Also, I hope that you have both noted that the Coriolis force is firmly fixed in the transverse direction. It does not swing around like a sign post that has become loose at the joints. I blame Gaspard-Gustave Coriolis himself for allowing this appalling state of affairs to creep into modern physics. If you study his original 1835 paper, you will see that he advocated two supplementary forces for rotating frames. The first was clearly the centrifugal force which he saw as being a force which opposes the applied (centripetal) force that would be needed to drag an object with the rotating frame. The second force was what he called the 'compound centrifugal force'. It was twice the magnitude of the centrifugal force, and Coriolis deduced its existence purely from examining mathematical transformation equations. That's when the 'compound centrifugal force' was first let off the hook and allowed to swing like a weather cock. Many years later, the compound centrifugal force 2mv×ω was given the name Coriolis Force in his honour. Coriolis should have looked more closely at his first category of supplemenatry forces and considered the case of a constrained co-rotating radial motion, such as a marble rolling radially along a groove on a rotating platform. He would have observed the induction of two equal an opposite transverse forces. One of these is the very 'compound centrifugal force' which he identified in its mathematical form and slotted into category 2. The other transverse force is what you guys call the Euler force, and it would cause the rotating platform to either angularly accelerate, or angularly decelerate, according to whether the marble was rolling in or out. Coriolis himself hence allowed the modern Coriolis force to become divorced from conservation of angular momentum, and to become linked to the inertial effects in a rotating frame of reference. And the linkage between the latter and the rotating frame transformation equations is a total shambles in modern textbooks. David Tombe (talk) 11:46, 7 May 2009 (UTC)

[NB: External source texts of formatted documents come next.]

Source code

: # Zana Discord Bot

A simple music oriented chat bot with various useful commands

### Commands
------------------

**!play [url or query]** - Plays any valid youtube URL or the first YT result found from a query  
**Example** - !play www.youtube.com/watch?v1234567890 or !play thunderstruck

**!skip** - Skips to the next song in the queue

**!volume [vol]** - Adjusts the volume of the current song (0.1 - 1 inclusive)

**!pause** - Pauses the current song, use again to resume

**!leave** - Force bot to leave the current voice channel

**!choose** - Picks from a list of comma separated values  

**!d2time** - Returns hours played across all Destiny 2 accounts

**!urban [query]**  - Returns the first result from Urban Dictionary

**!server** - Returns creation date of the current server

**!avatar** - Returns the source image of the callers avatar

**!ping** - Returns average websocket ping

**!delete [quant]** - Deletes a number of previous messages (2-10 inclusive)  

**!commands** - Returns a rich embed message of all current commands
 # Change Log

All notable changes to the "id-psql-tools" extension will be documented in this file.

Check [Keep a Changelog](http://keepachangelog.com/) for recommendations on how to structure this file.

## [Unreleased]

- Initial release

Induced by transverse motion?
David put "the centrifugal force, a force component induced by the transverse motion" where previously we had "induced by the rotating frame of reference;" with edit summary "this is an example of the distortion that has been going on. Frames of reference are not involved in the Leibniz approach. Goldstein doesn't mention them". While I agree that Leibniz didn't get there that way, and Goldstein didn't say so explicitly, it's very unclear to me what he means by "induced by the transverse motion;" is there a source that explains centrifugal force in those terms?

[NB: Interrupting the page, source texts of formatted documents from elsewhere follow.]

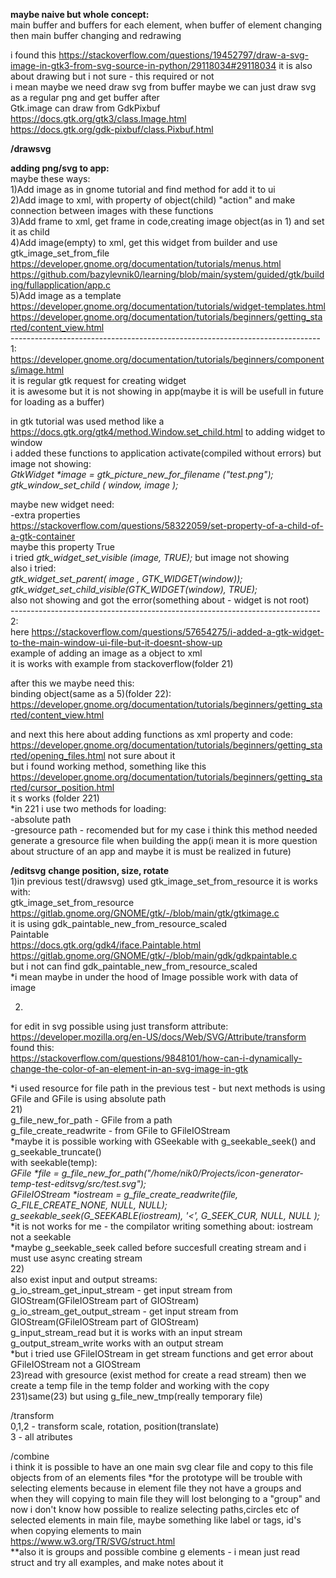 <b>maybe naive but whole concept:</b><br>
main buffer and buffers for each element, when buffer of element changing then main buffer changing and redrawing<br> 

i found this https://stackoverflow.com/questions/19452797/draw-a-svg-image-in-gtk3-from-svg-source-in-python/29118034#29118034 it is also about drawing but i not sure - this required or not<br>
i mean maybe we need draw svg from buffer maybe we can just draw svg as a regular png and get buffer after<br>
Gtk.image can draw from GdkPixbuf<br>
https://docs.gtk.org/gtk3/class.Image.html<br>
https://docs.gtk.org/gdk-pixbuf/class.Pixbuf.html<br>

<b>/drawsvg</b><br>

<b>adding png/svg to app:</b><br>
maybe these ways:<br>
1)Add image as in gnome tutorial and find method for add it to ui<br> 
2)Add image to xml, with property of object(child) "action" and make connection between images with these functions<br>
3)Add frame to xml, get frame in code,creating image object(as in 1) and set it as child<br>
4)Add image(empty) to xml, get this widget from builder and use gtk_image_set_from_file <br>
https://developer.gnome.org/documentation/tutorials/menus.html<br>
https://github.com/bazylevnik0/learning/blob/main/system/guided/gtk/building/fullapplication/app.c<br>
5)Add image as a template<br>
https://developer.gnome.org/documentation/tutorials/widget-templates.html<br>
https://developer.gnome.org/documentation/tutorials/beginners/getting_started/content_view.html<br>
-----------------------------------------------------------------------------<br>
1:<br>
https://developer.gnome.org/documentation/tutorials/beginners/components/image.html<br>
it is regular gtk request for creating widget<br>
it is awesome but it is not showing in app(maybe it is will be usefull in future for loading as a buffer)<br>

in gtk tutorial was used method like a https://docs.gtk.org/gtk4/method.Window.set_child.html to adding widget to window<br>
i added these functions to application activate(compiled without errors) but image not showing:<br>
<i>GtkWidget *image = gtk_picture_new_for_filename ("test.png");<br>
gtk_window_set_child ( window, image );</i>

maybe new widget need:<br>
-extra properties<br> 
https://stackoverflow.com/questions/58322059/set-property-of-a-child-of-a-gtk-container<br>
maybe this property <property name="visible">True</property><br>
i tried <i> gtk_widget_set_visible (image, TRUE);</i> but image not showing<br>
also i tried:<br>
<i>gtk_widget_set_parent( image , GTK_WIDGET(window));<br>
gtk_widget_set_child_visible(GTK_WIDGET(window), TRUE);</i><br>
also not showing and got the error(something about - widget is not root)<br>
-----------------------------------------------------------------------------<br>
2:<br>
here https://stackoverflow.com/questions/57654275/i-added-a-gtk-widget-to-the-main-window-ui-file-but-it-doesnt-show-up<br>
example of adding an image as a object to xml<br>
it is works with example from stackoverflow(folder 21)<br>

after this we maybe need this:<br>
binding object(same as a 5)(folder 22):<br>
https://developer.gnome.org/documentation/tutorials/beginners/getting_started/content_view.html<br>

and next this
here about adding functions as xml property and code:<br>
https://developer.gnome.org/documentation/tutorials/beginners/getting_started/opening_files.html not sure about it<br>
but i found working method, something like this https://developer.gnome.org/documentation/tutorials/beginners/getting_started/cursor_position.html<br>
it s works (folder 221)<br>
*in 221 i use two methods for loading:<br>
-absolute path<br>
-gresource path - recomended but for my case i think this method needed generate a gresource file when building the app(i mean it is more question about structure of an app and maybe it is must be realized in future)<br>

<b>/editsvg</b>
<b>change position, size, rotate</b><br>
1)in previous test(/drawsvg) used gtk_image_set_from_resource it is works with:<br> 
gtk_image_set_from_resource https://gitlab.gnome.org/GNOME/gtk/-/blob/main/gtk/gtkimage.c<br>
it is using gdk_paintable_new_from_resource_scaled<br>
Paintable<br>
https://docs.gtk.org/gdk4/iface.Paintable.html<br>
https://gitlab.gnome.org/GNOME/gtk/-/blob/main/gdk/gdkpaintable.c<br>
but i not can find gdk_paintable_new_from_resource_scaled<br>
*i mean maybe in under the hood of Image possible work with data of image

2)
for edit in svg possible using just transform attribute: https://developer.mozilla.org/en-US/docs/Web/SVG/Attribute/transform<br>
found this:<br>
https://stackoverflow.com/questions/9848101/how-can-i-dynamically-change-the-color-of-an-element-in-an-svg-image-in-gtk<br>

*i used resource for file path in the previous test - but next methods is using GFile and GFile is using absolute path<br>
21)<br>
g_file_new_for_path - GFile from a path<br>
g_file_create_readwrite - from GFile to GFileIOStream<br>
*maybe it is possible working with GSeekable with g_seekable_seek() and  g_seekable_truncate()<br>
with seekable(temp):<br>
<i>
GFile *file = g_file_new_for_path("/home/nik0/Projects/icon-generator-temp-test-editsvg/src/test.svg");<br>
GFileIOStream *iostream = g_file_create_readwrite(file, G_FILE_CREATE_NONE, NULL, NULL);<br>
g_seekable_seek(G_SEEKABLE(iostream), '<', G_SEEK_CUR, NULL, NULL );</i><br>
*it is not works for me - the compilator writing something about: iostream not a seekable<br>
*maybe g_seekable_seek called before succesfull creating stream and i must use async creating stream<br>
22)<br>
also exist input and output streams:<br>
g_io_stream_get_input_stream - get input stream from GIOStream(GFileIOStream part of GIOStream)<br>
g_io_stream_get_output_stream - get input stream from GIOStream(GFileIOStream part of GIOStream)<br>
g_input_stream_read but it is works with an input stream<br>
g_output_stream_write works with an output stream<br>
*but i tried use GFileIOStream in get stream functions and get error about GFileIOStream not a GIOStream<br>
23)read with gresource (exist method for create a read stream) then we create a temp file in the temp folder and working with the copy<br>
231)same(23) but using g_file_new_tmp(really temporary file)<br>

/transform<br>
0,1,2 - transform scale, rotation, position(translate)<br>
3 - all atributes<br>

/combine<br>
i think it is possible to have an one main svg clear file and copy to this file objects from <g> of an elements files
*for the prototype will be trouble with selecting elements because in element file they not have a groups and when they will copying to main file they will lost belonging to a "group" and now i don't know how possible to realize selecting paths,circles etc of selected elements in main file, maybe something like label or tags, id's when copying elements to main<br>
https://www.w3.org/TR/SVG/struct.html<br>
**also <g> it is groups and possible combine g elements - i mean just read struct and try all examples, and make notes about it<br>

I reviewed Goldstein on his; he gets to the F=ma like the one in our article, from Lagrangians, but interprets it the same way, with the central force (e.g. gravity) being the only term in "the force along r" (at his 3.11) and says nothing yet about centrifugal force; he has the centripetal acceleration term in the "a" side, but doesn't call it anything. Later, in his section "The equivalent one-dimensional problem" he has modified the force by adding "the familiar centrifugal force" term, for the "fictitious one-dimensional problem", which is the same as the r coordinate in the co-rotating frame, as I thought was obvious, and which the other sources, and newer editions of Goldstein, make more explicit. This term is "induced" there to make the F=ma work out in this rotating frame of reference, whether he invokes those words or not.
I also just noticed, David, that if you go back to pages 24-25 in your 1950 Goldstein, you find that he commits the same grievous sin that I did, of calling the term in the polar-coordinates equation the "centripetal acceleration". Curiously, the index vectored me there for "centrifugal force"; the index writer must not have seen the difference in these terms. Also, the only other "centrifugal" I can find in the book is where he has "the familiar centrifugal force" term in eq. 4-107, discussing "an observer in the rotating system" and says "the centrifugal force is the only added term in the effective force," p.135-136. So here "effective" is the sum of real and what we nowadays call "fictitious" forces. Obviously, here in Goldstein, it's induced by the rotating frame of reference.